In article <5ebir4$t...@shoga.wwa.com> bla...@sashimi.wwa.com (Daniel A. Markham) writes:
|>yl...@dataphone.se (Jonas Hartwig) writes:
|>
|>>I've seen that some of you have difficulties in understanding
|>>the fact that 0.9(bar) infact is the same number as 1. Here
|>>comes a proof:
|>
|>>we let x = 0.9(bar)
|>>then 10x = 9.9(bar) since the 9s goes on for ever
|>
|>Nope.
|>10x < 9.9(bar)

Prove it.

|>0.9(bar) ^ infinity = 0.0(bar)

Prove it.

|>1 ^ infinity = 1

One out of three correct so far.

|>therefore 0.9(bar) is not equal to 1.

You can't prove something if your assumptions are wrong.
--
J Lee Jaap <Jaa...@ASMSun.LaRC.NASA.Gov> +1 757/865-7093
employed by, not necessarily speaking for,
AS&M Inc, Hampton VA 23666-1340

[Brad Ballinger]

Here's a fresh approach to the problem that I haven't seen yet.

What if you were to define .(9bar) recursively, thereby avoiding the entire
issue of infinity, infinite sums, etc.?

This is what I mean: Let's define a new symbol, a, which will function just
like a digit but isn't an already defined thing. For instance,

.a means a/10,
.0a means a/100,
.9a means .9 + a/100

...and so on.

In particular, we'd like it to have the property that .a = .9a, because it
would then follow that .a = .9a = .99a = .999a = ...

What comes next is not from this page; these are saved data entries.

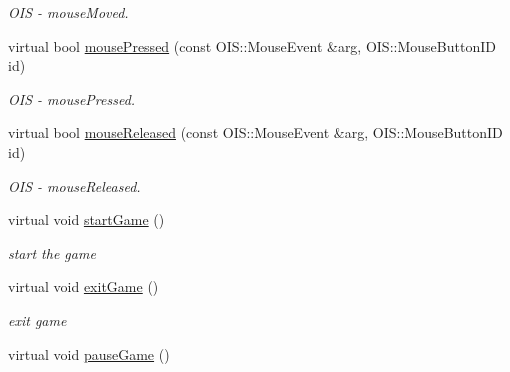 \begin{DoxyCompactItemize}
\begin{DoxyCompactList}\small\item\em O\+IS -\/ mouse\+Moved. \end{DoxyCompactList}\item 
virtual bool \hyperlink{class_basic_tutorial__00_af0e5dec72c58e157c2a63ffa5fd8c7c7}{mouse\+Pressed} (const O\+I\+S\+::\+Mouse\+Event \&arg, O\+I\+S\+::\+Mouse\+Button\+ID id)\hypertarget{class_basic_tutorial__00_af0e5dec72c58e157c2a63ffa5fd8c7c7}{}\label{class_basic_tutorial__00_af0e5dec72c58e157c2a63ffa5fd8c7c7}

\begin{DoxyCompactList}\small\item\em O\+IS -\/ mouse\+Pressed. \end{DoxyCompactList}\item 
virtual bool \hyperlink{class_basic_tutorial__00_aeb28d7b68dcaf536f513e25afb6947d7}{mouse\+Released} (const O\+I\+S\+::\+Mouse\+Event \&arg, O\+I\+S\+::\+Mouse\+Button\+ID id)\hypertarget{class_basic_tutorial__00_aeb28d7b68dcaf536f513e25afb6947d7}{}\label{class_basic_tutorial__00_aeb28d7b68dcaf536f513e25afb6947d7}

\begin{DoxyCompactList}\small\item\em O\+IS -\/ mouse\+Released. \end{DoxyCompactList}\item 
virtual void \hyperlink{class_basic_tutorial__00_a875932b8b12f508f432cba994934ff8c}{start\+Game} ()\hypertarget{class_basic_tutorial__00_a875932b8b12f508f432cba994934ff8c}{}\label{class_basic_tutorial__00_a875932b8b12f508f432cba994934ff8c}

\begin{DoxyCompactList}\small\item\em start the game \end{DoxyCompactList}\item 
virtual void \hyperlink{class_basic_tutorial__00_a98d19aa5e1a903e86e5a900f7b2d768b}{exit\+Game} ()\hypertarget{class_basic_tutorial__00_a98d19aa5e1a903e86e5a900f7b2d768b}{}\label{class_basic_tutorial__00_a98d19aa5e1a903e86e5a900f7b2d768b}

\begin{DoxyCompactList}\small\item\em exit game \end{DoxyCompactList}\item 
virtual void \hyperlink{class_basic_tutorial__00_a46299119fe4c936154cd8c5d346a3a5c}{pause\+Game} ()\hypertarget{class_basic_tutorial__00_a46299119fe4c936154cd8c5d346a3a5c}{}\label{class_basic_tutorial__00_a46299119fe4c936154cd8c5d346a3a5c}


\end{DoxyCompactItemize}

So let's suppose such a thing exists. Then we'd have:

.a = .9a Multiply by 100;
10 * a = 90 + a
9 * a = 90
a = 10 (1)

It can be verified that if a = 10, then in fact .a = .9a = .99a = ...
and so such a thing is well-defined.

Let b = 9.(9bar). Observe that .b = .(9bar) = .9(9bar) = .9b, and so by
the argument above, b = 10.

Equivalently, .(9bar) = 1 .

This proof does not use infinity, so there shouldn't be any objections to it
on that ground. I suppose I could have spent more time giving a really really
solid exposition, in which all the notation was carefully laid out, but that
would reduce to the same core argument. Modulo that, I believe this is a
proof, independent of any underlying notions of limiting values or whatever.

Yours,

Brad Ballinger
Out-To-Luncher Extraordinaire

[Robin E. Brown]

Daniel A. Markham wrote:
>
> yl...@dataphone.se (Jonas Hartwig) writes:
>
> >I've seen that some of you have difficulties in understanding
> >the fact that 0.9(bar) infact is the same number as 1. Here
> >comes a proof:
>
> >we let x = 0.9(bar)
> >then 10x = 9.9(bar) since the 9s goes on for ever
>
> Nope.
> 10x < 9.9(bar)
>

> 0.9(bar) ^ infinity = 0.0(bar)
>

> 1 ^ infinity = 1

> therefore 0.9(bar) is not equal to 1.
>

> --
> * Dan Markham * Peanut butter on a *
> * bla...@wwa.com * sand tire gets frozen *
> * Game Programmer * on the rusty star of *
> * Konami Computer Entertainment * a gravy pop tart. *

r^infinity = 0 if and only if abs(r) < 1. Thus stating .9(bar)^infinity
= 0 assumes .9(bar) does not equal 1. You can't prove a fact by assuming
its true!

Robin

[Ben J. Jacobs]

Jonas Hartwig wrote:
>
> I've seen that some of you have difficulties in understanding
> the fact that 0.9(bar) infact is the same number as 1. Here
> comes a proof:
>
> we let x = 0.9(bar)
> then 10x = 9.9(bar) since the 9s goes on for ever

> 10x-9 = 0.9(bar)
> 10x-9 = x (see above)
> 9x = 9
> x = 9/9
> x = 1
>
> 0.9(bar) = 1
>
> .. and there you have it!
>
> /Jonas Hartwig
> yl...@dataphone.se

And oh my god .... we are back to square one :)

[arpit...@gmail.com]

Exactly...... I am on the same mission!!!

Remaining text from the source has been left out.